◆ **Task brief**
A set of records appears below. Print them all, word for word.

*****

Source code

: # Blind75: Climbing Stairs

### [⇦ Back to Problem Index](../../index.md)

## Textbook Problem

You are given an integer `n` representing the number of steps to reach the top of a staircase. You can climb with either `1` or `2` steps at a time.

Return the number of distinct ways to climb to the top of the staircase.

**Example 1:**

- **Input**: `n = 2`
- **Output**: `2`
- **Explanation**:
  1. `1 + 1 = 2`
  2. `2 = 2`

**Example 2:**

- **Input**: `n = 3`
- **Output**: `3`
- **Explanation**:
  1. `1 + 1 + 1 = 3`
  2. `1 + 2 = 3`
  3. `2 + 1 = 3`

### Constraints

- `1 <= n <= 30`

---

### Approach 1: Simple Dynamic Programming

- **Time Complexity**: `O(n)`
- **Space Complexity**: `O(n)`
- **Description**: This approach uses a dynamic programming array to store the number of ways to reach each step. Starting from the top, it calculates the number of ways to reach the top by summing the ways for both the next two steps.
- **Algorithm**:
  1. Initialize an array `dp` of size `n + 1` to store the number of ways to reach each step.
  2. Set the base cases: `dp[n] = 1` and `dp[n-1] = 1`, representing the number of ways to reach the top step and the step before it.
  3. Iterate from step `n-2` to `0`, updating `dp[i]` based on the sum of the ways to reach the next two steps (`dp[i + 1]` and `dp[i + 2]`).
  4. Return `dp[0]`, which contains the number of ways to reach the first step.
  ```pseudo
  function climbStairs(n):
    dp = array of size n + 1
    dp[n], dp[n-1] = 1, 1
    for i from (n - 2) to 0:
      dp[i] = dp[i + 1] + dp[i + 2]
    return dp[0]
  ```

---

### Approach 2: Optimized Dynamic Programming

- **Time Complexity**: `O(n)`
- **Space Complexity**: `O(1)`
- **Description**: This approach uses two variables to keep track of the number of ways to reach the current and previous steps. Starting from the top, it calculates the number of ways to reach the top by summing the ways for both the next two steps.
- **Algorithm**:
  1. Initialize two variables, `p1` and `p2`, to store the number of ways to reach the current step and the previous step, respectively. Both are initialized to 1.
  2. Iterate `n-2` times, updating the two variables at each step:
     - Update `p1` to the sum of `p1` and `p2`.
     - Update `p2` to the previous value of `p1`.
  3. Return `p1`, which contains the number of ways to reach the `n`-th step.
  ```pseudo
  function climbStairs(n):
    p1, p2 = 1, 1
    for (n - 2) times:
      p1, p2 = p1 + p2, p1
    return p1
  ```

*****

◆ **Written answer**
Source code

: # Blind75: Climbing Stairs

### [⇦ Back to Problem Index](../../index.md)

## Textbook Problem

You are given an integer `n` representing the number of steps to reach the top of a staircase. You can climb with either `1` or `2` steps at a time.

Return the number of distinct ways to climb to the top of the staircase.

**Example 1:**

- **Input**: `n = 2`
- **Output**: `2`
- **Explanation**:
  1. `1 + 1 = 2`
  2. `2 = 2`

**Example 2:**

- **Input**: `n = 3`
- **Output**: `3`
- **Explanation**:
  1. `1 + 1 + 1 = 3`
  2. `1 + 2 = 3`
  3. `2 + 1 = 3`

### Constraints

- `1 <= n <= 30`

---

### Approach 1: Simple Dynamic Programming

- **Time Complexity**: `O(n)`
- **Space Complexity**: `O(n)`
- **Description**: This approach uses a dynamic programming array to store the number of ways to reach each step. Starting from the top, it calculates the number of ways to reach the top by summing the ways for both the next two steps.
- **Algorithm**:
  1. Initialize an array `dp` of size `n + 1` to store the number of ways to reach each step.
  2. Set the base cases: `dp[n] = 1` and `dp[n-1] = 1`, representing the number of ways to reach the top step and the step before it.
  3. Iterate from step `n-2` to `0`, updating `dp[i]` based on the sum of the ways to reach the next two steps (`dp[i + 1]` and `dp[i + 2]`).
  4. Return `dp[0]`, which contains the number of ways to reach the first step.
  ```pseudo
  function climbStairs(n):
    dp = array of size n + 1
    dp[n], dp[n-1] = 1, 1
    for i from (n - 2) to 0:
      dp[i] = dp[i + 1] + dp[i + 2]
    return dp[0]
  ```

---

### Approach 2: Optimized Dynamic Programming

- **Time Complexity**: `O(n)`
- **Space Complexity**: `O(1)`
- **Description**: This approach uses two variables to keep track of the number of ways to reach the current and previous steps. Starting from the top, it calculates the number of ways to reach the top by summing the ways for both the next two steps.
- **Algorithm**:
  1. Initialize two variables, `p1` and `p2`, to store the number of ways to reach the current step and the previous step, respectively. Both are initialized to 1.
  2. Iterate `n-2` times, updating the two variables at each step:
     - Update `p1` to the sum of `p1` and `p2`.
     - Update `p2` to the previous value of `p1`.
  3. Return `p1`, which contains the number of ways to reach the `n`-th step.
  ```pseudo
  function climbStairs(n):
    p1, p2 = 1, 1
    for (n - 2) times:
      p1, p2 = p1 + p2, p1
    return p1
  ```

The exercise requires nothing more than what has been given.